[Saved entries]
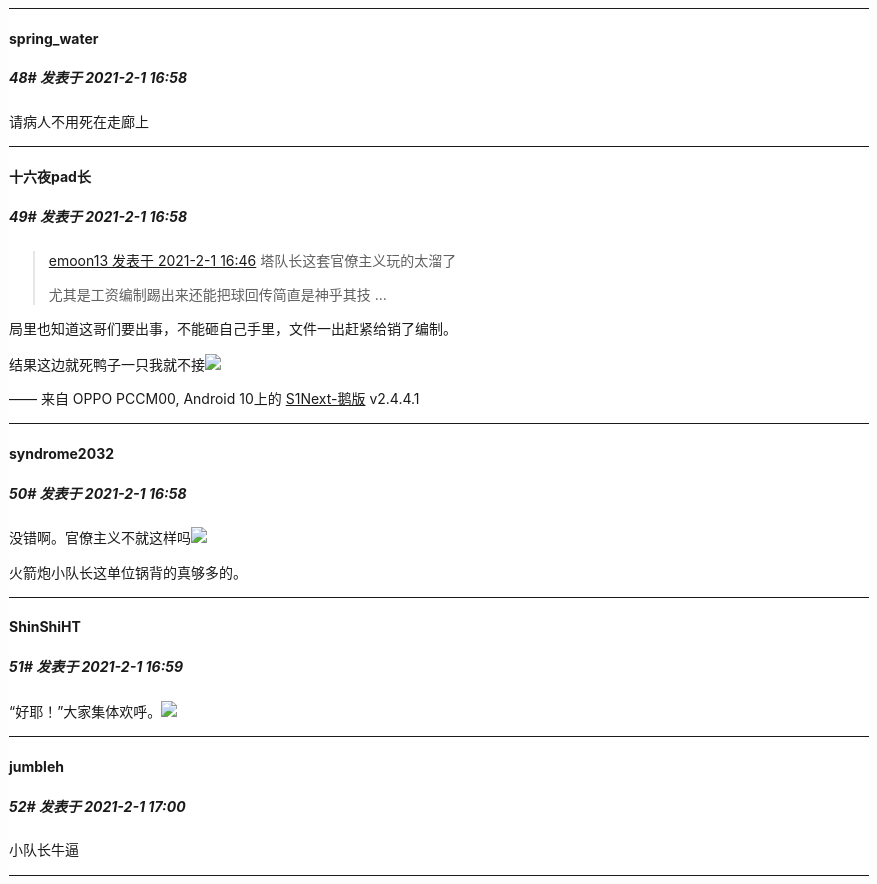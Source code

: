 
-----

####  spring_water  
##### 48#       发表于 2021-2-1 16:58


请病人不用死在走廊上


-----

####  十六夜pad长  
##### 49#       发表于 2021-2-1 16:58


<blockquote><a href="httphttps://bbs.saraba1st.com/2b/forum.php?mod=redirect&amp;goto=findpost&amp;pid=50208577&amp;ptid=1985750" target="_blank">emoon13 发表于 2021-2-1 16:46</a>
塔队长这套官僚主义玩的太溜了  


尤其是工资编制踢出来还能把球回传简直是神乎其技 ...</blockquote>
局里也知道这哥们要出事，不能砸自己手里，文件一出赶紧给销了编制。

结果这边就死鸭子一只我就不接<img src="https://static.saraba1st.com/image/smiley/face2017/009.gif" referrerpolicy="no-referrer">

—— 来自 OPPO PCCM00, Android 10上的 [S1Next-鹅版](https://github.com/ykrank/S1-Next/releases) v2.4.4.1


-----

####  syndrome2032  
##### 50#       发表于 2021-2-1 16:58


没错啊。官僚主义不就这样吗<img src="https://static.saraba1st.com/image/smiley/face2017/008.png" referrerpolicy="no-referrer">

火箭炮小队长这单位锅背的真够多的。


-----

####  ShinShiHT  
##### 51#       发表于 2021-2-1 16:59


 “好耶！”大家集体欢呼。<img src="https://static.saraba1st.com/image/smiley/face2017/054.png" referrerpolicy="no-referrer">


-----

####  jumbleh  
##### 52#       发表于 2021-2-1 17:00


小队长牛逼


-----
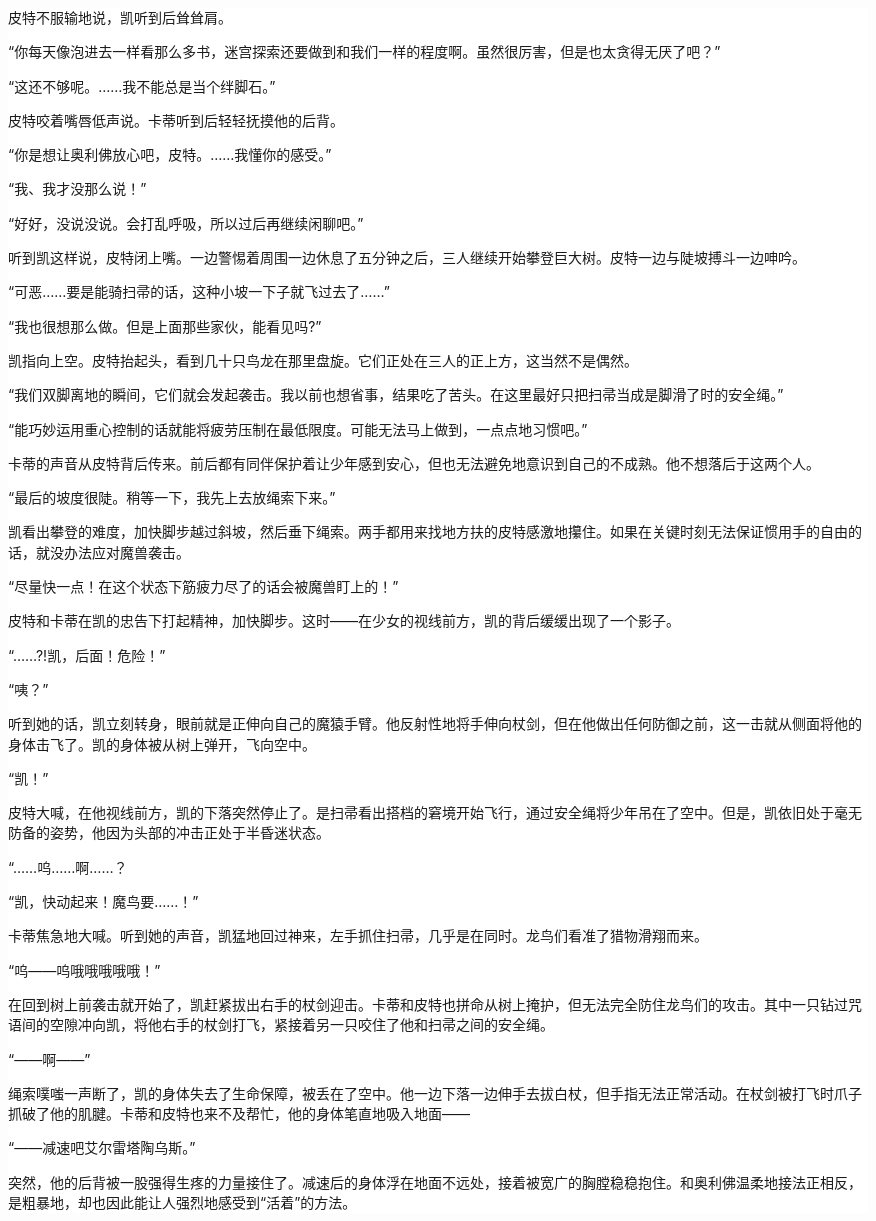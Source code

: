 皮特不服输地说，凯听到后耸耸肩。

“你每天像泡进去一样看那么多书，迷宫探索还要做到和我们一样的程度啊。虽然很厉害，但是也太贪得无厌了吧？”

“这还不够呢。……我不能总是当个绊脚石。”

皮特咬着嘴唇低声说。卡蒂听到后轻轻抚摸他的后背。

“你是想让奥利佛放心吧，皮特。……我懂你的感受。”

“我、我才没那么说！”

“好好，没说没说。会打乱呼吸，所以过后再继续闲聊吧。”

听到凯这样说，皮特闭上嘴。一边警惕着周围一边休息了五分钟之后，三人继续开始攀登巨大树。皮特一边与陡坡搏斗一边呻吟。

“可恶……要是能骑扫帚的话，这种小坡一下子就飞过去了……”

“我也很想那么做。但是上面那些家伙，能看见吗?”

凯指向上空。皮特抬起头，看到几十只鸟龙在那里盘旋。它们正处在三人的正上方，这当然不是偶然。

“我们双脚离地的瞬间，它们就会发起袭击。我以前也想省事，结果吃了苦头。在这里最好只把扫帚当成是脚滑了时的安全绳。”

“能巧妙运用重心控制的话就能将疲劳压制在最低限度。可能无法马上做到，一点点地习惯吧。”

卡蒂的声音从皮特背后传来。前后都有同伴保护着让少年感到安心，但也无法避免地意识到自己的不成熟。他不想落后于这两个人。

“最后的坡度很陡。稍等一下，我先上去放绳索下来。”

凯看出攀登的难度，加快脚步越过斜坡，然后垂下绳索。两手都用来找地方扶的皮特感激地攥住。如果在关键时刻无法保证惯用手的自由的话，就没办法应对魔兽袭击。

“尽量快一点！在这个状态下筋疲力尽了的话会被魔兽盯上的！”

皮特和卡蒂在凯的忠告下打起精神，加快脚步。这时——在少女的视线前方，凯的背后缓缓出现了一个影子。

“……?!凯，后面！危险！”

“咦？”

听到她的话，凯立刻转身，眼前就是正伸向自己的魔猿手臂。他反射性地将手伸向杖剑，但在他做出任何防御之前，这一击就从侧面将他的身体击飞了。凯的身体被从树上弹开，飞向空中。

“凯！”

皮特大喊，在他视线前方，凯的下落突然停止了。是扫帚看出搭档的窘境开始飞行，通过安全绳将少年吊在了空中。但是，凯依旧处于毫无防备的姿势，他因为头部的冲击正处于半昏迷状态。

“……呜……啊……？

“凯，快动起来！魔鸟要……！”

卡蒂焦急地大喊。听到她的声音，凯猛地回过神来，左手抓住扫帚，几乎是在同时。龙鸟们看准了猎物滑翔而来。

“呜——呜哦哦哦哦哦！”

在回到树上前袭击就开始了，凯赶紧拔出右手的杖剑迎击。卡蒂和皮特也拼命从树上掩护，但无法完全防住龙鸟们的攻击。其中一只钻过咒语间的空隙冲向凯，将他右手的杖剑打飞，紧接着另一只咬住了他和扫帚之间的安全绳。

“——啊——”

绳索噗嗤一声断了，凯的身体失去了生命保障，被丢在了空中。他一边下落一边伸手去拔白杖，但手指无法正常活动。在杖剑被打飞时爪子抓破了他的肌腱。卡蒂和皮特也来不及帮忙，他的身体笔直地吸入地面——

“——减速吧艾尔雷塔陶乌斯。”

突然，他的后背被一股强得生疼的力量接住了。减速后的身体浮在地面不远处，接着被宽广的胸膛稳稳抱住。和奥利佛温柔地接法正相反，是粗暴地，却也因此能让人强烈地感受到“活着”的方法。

» **Assigned task**:
This exercise asks for an exact copy of the lines from the first one in the data through the line that contains "尤其是工资编制踢出来还能把球回传简直是神乎其技 ...</blockquote>", pictures excluded.

» **Finished task**:
Source code

: 
-----

####  spring_water  
##### 48#       发表于 2021-2-1 16:58


请病人不用死在走廊上


-----

####  十六夜pad长  
##### 49#       发表于 2021-2-1 16:58


<blockquote><a href="httphttps://bbs.saraba1st.com/2b/forum.php?mod=redirect&amp;goto=findpost&amp;pid=50208577&amp;ptid=1985750" target="_blank">emoon13 发表于 2021-2-1 16:46</a>
塔队长这套官僚主义玩的太溜了  


尤其是工资编制踢出来还能把球回传简直是神乎其技 ...</blockquote>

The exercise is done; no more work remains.